At issue in this case was the scope of the so-called Rooker-Feldman doctrine. The doctrine comes from two cases in which parties who had received final adverse judgments in state court sought to initiate actions in the federal district court, complaining that the state courts had violated their federal rights. In those two instances, the Supreme Court held that the federal suits were impermissible, because federal appellate jurisdiction over state court judgments only exists in the Supreme Court itself, not the lower federal courts. In Exxon Mobil, however the Third Circuit was faced with a different circumstance, namely that of parallel federal and state court actions (where the federal action had been brought before the state court matter had been fully litigated), raising the question whether in those circumstances the plaintiff in the federal action still had the right to litigate its federal claims in federal court even after the state court had rendered a judgment (in Exxon Mobil the state trial court decided the matter while an appeal of the federal court’s denial of a motion to dismiss was still pending). The Third Circuit answered in the negative, on the ground that the matter had been fully litigated in the state courts.

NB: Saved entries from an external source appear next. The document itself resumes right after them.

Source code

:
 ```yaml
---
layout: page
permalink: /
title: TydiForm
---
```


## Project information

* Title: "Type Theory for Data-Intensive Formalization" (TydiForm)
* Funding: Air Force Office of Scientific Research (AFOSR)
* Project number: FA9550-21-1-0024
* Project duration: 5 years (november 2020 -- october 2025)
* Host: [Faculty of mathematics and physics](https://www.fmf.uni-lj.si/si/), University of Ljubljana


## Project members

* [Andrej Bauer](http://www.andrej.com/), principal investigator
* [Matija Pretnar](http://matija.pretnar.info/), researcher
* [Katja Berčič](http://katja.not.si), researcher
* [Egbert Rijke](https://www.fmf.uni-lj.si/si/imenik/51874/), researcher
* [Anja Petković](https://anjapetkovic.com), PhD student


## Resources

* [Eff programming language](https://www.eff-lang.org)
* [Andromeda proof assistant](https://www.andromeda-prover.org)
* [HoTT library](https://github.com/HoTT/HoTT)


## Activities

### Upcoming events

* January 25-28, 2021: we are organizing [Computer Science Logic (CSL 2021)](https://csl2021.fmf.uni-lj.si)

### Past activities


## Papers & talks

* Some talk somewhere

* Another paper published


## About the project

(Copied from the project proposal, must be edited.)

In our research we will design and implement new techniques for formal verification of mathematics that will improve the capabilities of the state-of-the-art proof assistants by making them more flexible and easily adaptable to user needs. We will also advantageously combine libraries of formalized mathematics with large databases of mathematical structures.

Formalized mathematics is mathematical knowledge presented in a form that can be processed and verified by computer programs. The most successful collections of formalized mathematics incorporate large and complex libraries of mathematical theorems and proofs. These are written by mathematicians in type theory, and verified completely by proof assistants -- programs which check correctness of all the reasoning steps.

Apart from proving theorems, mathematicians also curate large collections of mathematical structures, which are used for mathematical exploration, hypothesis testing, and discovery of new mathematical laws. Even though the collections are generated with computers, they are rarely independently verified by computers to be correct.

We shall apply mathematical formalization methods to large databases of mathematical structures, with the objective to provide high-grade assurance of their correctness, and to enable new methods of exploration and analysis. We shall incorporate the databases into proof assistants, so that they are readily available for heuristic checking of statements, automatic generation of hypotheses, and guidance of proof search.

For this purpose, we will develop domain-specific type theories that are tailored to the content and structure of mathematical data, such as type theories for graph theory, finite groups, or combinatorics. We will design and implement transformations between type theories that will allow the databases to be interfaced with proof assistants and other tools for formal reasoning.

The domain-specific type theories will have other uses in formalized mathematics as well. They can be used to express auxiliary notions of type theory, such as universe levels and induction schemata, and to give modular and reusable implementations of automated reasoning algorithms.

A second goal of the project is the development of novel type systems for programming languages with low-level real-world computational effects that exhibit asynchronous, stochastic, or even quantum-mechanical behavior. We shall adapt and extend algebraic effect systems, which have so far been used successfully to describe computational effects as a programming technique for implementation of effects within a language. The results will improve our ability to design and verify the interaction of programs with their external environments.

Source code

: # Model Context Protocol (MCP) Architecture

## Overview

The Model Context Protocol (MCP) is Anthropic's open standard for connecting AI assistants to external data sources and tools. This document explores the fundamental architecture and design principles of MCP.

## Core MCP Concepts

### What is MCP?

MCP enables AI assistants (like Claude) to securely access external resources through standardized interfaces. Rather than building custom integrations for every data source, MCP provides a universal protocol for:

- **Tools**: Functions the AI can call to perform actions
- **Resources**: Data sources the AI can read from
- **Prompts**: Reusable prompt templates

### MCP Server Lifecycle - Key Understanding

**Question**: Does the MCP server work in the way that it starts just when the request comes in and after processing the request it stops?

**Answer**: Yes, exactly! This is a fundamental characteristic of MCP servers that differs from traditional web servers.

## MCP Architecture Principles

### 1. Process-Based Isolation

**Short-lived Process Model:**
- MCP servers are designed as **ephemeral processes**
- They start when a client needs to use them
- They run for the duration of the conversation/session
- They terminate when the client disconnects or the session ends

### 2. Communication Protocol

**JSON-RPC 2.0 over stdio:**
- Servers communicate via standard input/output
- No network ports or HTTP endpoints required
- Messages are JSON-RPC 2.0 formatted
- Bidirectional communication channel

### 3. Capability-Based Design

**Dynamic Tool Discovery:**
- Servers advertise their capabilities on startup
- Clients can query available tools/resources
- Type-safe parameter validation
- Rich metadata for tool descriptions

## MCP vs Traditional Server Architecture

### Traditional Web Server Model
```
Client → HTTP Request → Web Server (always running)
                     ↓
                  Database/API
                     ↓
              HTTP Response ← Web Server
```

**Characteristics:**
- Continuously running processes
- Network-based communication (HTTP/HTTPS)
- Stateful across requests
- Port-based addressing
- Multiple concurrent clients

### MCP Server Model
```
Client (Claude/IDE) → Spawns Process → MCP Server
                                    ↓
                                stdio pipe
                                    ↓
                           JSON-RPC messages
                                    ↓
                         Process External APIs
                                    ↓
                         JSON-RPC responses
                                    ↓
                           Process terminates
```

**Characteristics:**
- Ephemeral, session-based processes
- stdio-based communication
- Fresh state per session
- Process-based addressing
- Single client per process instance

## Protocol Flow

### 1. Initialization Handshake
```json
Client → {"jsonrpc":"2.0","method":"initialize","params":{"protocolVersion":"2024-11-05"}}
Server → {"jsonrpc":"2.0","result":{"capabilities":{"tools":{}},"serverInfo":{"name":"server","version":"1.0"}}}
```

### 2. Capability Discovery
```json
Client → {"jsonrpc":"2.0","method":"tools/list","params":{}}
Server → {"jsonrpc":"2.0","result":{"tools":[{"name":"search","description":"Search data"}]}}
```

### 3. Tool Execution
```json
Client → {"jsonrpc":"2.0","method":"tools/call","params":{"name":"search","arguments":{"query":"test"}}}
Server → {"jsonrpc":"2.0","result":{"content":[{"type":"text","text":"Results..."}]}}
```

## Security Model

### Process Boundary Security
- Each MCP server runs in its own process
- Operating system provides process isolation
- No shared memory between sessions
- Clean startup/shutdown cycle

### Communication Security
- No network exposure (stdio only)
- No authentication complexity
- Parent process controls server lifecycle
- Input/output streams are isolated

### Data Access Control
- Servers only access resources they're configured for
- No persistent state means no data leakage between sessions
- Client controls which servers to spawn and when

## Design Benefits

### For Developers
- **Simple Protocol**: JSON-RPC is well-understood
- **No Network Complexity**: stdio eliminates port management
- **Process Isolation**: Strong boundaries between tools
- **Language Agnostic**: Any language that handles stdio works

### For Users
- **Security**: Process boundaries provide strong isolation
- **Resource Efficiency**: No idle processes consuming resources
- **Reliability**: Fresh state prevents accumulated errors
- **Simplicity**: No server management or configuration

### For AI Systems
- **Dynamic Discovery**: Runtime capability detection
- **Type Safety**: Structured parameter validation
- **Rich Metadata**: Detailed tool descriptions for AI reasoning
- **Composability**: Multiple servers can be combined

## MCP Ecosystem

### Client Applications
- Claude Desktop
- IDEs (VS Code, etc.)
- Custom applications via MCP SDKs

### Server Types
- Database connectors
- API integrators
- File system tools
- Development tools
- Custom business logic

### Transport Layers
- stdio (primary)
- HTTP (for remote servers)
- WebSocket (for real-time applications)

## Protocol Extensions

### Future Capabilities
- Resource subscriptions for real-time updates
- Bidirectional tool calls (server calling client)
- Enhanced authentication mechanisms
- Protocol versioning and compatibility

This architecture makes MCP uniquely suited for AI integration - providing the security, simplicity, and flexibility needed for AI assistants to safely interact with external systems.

NELF joined with Defenders of Property Rights in an amicus merits brief urging reversal of the Third Circuit’s decision, arguing that the Rooker-Feldman doctrine should only be applied where the federal case has been brought clearly as an attempt to gain a collateral appeal of a state court judgment, after that judgment has been rendered.
In its decision issued on March 30, 2005, the Supreme Court unanimously agreed with NELF. In the opinion, written by Justice Ginsburg, the Supreme Court held (in summary) that the Rooker-Feldman doctrine is “confined to cases brought by state-court losers complaining of injuries caused by state-court judgments rendered before the federal district court proceedings commenced and inviting district court review and rejection of those judgments.” Accordingly, the Third Circuit’s dismissal of the federal claim was improper, and the Supreme Court reversed and remanded the matter.